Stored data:
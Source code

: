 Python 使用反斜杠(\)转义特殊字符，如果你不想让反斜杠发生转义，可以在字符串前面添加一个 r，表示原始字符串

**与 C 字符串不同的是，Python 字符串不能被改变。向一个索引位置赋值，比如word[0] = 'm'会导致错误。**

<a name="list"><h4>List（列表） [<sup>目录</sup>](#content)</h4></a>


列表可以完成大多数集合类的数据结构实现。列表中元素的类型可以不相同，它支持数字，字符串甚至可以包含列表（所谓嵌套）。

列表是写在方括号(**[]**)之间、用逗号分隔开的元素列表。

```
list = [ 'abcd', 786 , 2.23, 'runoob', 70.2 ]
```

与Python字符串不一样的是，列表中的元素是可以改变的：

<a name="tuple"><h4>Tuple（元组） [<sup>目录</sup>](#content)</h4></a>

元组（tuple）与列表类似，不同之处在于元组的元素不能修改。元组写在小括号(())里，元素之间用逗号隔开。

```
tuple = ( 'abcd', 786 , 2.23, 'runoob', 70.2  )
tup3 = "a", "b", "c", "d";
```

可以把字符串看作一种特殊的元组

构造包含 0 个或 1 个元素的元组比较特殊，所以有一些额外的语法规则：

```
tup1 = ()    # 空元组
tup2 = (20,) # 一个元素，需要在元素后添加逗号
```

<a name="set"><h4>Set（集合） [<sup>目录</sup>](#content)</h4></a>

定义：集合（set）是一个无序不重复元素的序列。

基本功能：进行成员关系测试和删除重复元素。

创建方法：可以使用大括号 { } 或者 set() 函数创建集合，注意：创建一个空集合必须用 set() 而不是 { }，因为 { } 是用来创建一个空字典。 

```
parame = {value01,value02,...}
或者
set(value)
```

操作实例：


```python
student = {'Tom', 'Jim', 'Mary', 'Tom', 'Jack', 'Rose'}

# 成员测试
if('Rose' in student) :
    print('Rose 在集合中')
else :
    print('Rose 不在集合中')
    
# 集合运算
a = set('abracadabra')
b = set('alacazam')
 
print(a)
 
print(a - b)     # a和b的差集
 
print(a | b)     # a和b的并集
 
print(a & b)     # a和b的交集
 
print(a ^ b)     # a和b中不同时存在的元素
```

- To do:
In the entries above, identify every line with the string "runoob".

- Result of this task:
list = [ 'abcd', 786 , 2.23, 'runoob', 70.2 ]
tuple = ( 'abcd', 786 , 2.23, 'runoob', 70.2  )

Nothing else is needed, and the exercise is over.